> [Problem requirements] Of the entries below, return exactly those lines that fall between the one containing "Learning websocket programming with Go." and the one containing "6. [Scoring](#scoring)", the two end lines included.
─── Material supplied
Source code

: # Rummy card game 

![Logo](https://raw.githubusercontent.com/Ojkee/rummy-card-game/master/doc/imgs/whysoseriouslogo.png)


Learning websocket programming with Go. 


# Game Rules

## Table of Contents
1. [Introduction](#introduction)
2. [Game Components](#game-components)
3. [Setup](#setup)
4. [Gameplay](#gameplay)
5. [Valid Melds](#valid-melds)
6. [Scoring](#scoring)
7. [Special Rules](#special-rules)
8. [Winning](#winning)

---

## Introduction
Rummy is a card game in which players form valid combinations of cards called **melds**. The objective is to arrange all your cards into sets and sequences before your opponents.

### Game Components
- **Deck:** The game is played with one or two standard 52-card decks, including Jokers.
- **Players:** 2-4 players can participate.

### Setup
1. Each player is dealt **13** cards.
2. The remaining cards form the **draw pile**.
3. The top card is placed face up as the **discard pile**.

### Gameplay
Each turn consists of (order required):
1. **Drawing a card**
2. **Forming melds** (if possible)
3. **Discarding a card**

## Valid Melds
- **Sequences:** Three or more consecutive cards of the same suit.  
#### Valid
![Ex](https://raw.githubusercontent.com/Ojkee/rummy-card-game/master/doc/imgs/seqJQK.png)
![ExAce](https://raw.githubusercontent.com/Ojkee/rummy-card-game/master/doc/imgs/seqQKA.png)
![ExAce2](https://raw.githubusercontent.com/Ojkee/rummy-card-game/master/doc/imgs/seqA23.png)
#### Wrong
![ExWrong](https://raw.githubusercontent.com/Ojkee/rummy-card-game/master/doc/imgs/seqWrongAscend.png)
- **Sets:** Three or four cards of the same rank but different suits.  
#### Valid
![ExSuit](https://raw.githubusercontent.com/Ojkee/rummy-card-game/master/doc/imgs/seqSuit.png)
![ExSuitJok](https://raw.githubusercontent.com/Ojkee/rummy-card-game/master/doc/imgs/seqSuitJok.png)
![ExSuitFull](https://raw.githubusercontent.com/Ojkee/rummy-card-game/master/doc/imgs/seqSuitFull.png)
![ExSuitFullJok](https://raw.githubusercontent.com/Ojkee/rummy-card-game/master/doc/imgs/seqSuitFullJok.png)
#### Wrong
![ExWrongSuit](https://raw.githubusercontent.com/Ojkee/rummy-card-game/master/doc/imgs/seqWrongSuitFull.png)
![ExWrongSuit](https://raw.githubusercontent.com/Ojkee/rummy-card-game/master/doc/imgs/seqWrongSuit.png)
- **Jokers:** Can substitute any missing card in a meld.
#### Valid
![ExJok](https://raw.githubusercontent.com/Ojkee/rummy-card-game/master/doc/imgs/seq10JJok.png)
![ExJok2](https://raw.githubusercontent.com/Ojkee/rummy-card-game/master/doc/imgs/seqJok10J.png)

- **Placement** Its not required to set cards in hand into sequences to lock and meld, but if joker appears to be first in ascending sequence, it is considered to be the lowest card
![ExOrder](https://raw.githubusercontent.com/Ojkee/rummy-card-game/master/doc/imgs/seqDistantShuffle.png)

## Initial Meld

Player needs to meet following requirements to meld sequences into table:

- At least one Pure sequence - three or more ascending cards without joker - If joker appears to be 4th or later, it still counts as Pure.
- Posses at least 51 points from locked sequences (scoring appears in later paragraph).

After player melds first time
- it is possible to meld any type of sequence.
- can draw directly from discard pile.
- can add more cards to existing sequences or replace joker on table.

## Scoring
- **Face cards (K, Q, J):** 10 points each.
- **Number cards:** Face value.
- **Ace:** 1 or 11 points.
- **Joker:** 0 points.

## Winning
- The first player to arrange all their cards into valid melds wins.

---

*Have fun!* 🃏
──────
> [Output of the task]
Learning websocket programming with Go. 


# Game Rules

## Table of Contents
1. [Introduction](#introduction)
2. [Game Components](#game-components)
3. [Setup](#setup)
4. [Gameplay](#gameplay)
5. [Valid Melds](#valid-melds)
6. [Scoring](#scoring)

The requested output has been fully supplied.